Il ciclo di produzione di una flangia in acciaio inox ha origine dalla selezione della materia prima. L’acciaio viene fornito sotto forma di billette o barre tonde, provenienti da acciaierie qualificate e corredate da certificazioni che attestano composizione chimica, proprietà meccaniche e tracciabilità della colata. La scelta della lega, in funzione dell’ambiente di esercizio e delle normative di riferimento, è un passaggio determinante per le prestazioni del componente finito.

La fase centrale del ciclo produttivo è la forgiatura a caldo. Il semilavorato viene riscaldato a temperature controllate e sottoposto a deformazione plastica fino a ottenere una preforma prossima alla geometria finale. Oltre alla definizione della forma, la forgiatura svolge un ruolo fondamentale dal punto di vista metallurgico: la compattazione del materiale e l’orientamento delle fibre migliorano la resistenza meccanica e l’affidabilità del componente, riducendo la presenza di discontinuità interne.

Le sollecitazioni termiche e meccaniche introdotte durante la forgiatura rendono necessari successivi trattamenti termici. Attraverso cicli di riscaldamento e raffreddamento controllati, l’acciaio inox viene riportato a una condizione di equilibrio microstrutturale, con eliminazione delle tensioni residue e ottimizzazione delle proprietà di resistenza alla corrosione e alla deformazione.

Completata la fase metallurgica, la flangia passa alle lavorazioni meccaniche. Le preforme vengono lavorate su torni e centri di lavoro CNC, dove vengono realizzati con precisione i diametri interni ed esterni, le superfici di accoppiamento, le facce di tenuta e i fori di fissaggio. Le lavorazioni rispettano le tolleranze dimensionali previste dalle normative applicabili o dalle specifiche tecniche del cliente, garantendo intercambiabilità e corretta funzionalità in esercizio.
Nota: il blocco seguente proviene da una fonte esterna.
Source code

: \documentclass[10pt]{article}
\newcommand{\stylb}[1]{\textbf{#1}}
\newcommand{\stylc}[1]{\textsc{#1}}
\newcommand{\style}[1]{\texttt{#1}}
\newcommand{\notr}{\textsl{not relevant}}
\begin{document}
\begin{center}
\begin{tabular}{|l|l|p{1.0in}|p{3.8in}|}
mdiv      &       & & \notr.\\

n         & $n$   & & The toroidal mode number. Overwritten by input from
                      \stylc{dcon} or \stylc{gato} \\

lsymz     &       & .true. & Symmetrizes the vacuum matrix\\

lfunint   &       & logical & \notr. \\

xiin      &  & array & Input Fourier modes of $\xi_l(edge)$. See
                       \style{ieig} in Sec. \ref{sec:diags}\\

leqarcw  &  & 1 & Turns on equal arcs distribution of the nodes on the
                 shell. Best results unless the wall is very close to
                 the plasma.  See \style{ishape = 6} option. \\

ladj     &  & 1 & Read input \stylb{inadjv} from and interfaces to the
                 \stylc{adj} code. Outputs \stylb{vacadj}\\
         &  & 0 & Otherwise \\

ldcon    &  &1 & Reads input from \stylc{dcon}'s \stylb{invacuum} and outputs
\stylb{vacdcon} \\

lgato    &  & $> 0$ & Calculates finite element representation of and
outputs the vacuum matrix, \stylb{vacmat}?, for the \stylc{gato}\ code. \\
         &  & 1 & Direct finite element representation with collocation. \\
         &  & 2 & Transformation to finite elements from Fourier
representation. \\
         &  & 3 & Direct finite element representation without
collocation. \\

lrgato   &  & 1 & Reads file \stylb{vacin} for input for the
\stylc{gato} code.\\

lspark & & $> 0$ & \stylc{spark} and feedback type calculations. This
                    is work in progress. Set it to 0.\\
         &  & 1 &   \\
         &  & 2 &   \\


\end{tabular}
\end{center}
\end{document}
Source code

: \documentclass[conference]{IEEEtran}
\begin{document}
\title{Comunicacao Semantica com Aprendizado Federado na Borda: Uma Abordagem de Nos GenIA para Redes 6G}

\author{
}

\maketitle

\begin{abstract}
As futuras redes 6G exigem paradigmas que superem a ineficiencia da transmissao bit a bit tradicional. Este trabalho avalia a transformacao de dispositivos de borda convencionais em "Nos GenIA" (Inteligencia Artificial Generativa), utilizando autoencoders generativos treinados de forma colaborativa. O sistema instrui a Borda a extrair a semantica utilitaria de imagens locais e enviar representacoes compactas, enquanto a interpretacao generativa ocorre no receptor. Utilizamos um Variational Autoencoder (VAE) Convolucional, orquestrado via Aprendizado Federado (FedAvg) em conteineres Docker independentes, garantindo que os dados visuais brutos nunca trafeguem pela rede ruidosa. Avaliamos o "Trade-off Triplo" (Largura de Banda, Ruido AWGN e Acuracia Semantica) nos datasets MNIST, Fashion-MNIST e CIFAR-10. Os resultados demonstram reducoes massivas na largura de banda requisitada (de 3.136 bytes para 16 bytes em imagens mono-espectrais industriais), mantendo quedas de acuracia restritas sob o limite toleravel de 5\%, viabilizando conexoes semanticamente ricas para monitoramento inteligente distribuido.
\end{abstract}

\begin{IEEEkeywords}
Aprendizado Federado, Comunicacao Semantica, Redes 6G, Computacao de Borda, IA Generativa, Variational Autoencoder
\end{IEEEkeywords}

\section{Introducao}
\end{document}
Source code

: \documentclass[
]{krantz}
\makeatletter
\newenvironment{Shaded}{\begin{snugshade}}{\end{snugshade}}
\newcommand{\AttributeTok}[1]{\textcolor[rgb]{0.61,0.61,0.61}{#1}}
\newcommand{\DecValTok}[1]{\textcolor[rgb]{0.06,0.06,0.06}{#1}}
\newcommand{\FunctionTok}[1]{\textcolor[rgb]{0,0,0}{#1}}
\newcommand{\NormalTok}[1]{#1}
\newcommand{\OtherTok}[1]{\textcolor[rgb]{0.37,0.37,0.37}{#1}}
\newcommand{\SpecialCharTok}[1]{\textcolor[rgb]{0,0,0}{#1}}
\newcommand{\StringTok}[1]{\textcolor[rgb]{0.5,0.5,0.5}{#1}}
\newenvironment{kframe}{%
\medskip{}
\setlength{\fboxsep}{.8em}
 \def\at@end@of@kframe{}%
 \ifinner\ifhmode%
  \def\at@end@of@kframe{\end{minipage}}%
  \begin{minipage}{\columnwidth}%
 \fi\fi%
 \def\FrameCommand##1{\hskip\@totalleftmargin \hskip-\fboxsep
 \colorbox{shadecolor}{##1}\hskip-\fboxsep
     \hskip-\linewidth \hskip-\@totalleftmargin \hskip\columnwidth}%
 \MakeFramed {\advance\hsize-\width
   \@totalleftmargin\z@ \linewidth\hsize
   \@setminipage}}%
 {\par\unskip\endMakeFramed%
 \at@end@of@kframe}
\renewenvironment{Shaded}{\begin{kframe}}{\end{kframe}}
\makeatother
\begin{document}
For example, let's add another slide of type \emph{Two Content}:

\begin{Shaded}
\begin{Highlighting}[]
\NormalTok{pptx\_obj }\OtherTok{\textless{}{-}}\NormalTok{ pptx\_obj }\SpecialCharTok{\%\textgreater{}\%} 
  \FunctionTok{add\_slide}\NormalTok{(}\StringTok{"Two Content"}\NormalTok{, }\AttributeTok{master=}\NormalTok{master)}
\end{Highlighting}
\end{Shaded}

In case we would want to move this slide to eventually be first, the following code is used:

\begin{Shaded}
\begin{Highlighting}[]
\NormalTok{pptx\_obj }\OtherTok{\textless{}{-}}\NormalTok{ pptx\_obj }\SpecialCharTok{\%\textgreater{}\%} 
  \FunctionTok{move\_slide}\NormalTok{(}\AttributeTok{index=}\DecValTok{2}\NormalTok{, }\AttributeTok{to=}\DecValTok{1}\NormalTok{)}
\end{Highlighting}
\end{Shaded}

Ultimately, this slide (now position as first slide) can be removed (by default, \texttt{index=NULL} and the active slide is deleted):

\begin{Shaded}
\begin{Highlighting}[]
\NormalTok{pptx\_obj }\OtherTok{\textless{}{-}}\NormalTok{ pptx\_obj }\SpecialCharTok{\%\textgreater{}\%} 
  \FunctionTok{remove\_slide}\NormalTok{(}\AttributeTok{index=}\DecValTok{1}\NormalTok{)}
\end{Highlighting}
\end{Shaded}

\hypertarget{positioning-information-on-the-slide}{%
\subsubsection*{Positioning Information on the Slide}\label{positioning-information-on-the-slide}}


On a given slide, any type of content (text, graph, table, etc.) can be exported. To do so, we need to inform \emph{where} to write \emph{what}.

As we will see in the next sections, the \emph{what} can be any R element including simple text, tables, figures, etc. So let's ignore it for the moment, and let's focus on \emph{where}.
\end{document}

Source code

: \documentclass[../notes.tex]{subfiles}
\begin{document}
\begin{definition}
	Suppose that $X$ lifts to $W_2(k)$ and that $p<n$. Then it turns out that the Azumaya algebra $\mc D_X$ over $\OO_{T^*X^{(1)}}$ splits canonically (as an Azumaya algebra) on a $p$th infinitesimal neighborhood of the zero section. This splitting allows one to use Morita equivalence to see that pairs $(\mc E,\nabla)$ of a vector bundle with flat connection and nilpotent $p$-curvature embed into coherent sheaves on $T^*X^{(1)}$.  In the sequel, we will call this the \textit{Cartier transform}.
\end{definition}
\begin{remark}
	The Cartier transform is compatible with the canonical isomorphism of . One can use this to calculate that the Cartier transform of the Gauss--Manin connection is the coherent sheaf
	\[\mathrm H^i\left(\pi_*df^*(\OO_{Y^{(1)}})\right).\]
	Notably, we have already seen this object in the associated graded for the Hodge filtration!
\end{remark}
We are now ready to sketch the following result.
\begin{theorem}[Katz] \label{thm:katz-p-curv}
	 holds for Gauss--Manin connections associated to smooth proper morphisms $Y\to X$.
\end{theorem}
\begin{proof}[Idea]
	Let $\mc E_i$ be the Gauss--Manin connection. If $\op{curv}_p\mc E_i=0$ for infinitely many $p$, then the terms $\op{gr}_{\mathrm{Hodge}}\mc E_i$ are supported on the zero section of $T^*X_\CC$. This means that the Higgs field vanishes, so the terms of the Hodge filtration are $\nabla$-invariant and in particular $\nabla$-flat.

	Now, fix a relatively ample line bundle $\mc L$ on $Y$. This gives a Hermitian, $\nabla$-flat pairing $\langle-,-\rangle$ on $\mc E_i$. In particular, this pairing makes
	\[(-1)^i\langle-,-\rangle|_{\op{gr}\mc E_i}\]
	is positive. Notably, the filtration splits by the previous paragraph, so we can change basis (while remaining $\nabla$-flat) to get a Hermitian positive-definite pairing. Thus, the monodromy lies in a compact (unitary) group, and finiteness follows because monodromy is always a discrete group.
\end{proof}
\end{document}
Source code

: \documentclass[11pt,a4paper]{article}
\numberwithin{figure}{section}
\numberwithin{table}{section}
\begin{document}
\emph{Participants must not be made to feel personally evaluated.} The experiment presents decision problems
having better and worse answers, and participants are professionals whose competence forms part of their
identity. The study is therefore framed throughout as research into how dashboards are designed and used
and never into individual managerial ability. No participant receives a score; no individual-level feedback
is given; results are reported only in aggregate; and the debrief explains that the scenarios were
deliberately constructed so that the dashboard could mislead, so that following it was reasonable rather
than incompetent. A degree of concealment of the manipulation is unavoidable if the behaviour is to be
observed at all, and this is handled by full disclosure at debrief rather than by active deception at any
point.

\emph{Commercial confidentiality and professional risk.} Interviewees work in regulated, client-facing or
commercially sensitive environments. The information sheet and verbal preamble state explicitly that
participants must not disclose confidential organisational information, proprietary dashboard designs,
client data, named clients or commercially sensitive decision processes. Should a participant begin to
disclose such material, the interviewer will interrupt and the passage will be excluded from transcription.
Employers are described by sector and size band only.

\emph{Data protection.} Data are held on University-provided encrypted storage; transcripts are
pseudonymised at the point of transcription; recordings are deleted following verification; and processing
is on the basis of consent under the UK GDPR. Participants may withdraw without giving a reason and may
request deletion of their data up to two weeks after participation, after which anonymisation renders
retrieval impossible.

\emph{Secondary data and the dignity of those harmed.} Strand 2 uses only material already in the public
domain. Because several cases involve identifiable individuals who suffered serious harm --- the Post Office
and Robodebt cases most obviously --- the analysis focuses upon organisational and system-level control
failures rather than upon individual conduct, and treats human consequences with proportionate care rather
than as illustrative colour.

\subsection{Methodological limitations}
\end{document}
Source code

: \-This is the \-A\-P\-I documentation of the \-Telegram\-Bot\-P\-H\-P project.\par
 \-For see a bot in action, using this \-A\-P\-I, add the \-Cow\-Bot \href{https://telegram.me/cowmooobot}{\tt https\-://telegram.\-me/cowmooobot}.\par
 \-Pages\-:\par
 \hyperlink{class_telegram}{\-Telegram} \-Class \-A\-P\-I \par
Prima della spedizione, ogni flangia è sottoposta a controlli dimensionali e documentali, con verifica della corrispondenza tra materiale, lavorazioni e certificazioni di origine. Quando richiesto, vengono effettuati controlli non distruttivi per l’individuazione di eventuali difetti interni. Solo dopo il superamento di queste verifiche il componente viene marcato e considerato conforme.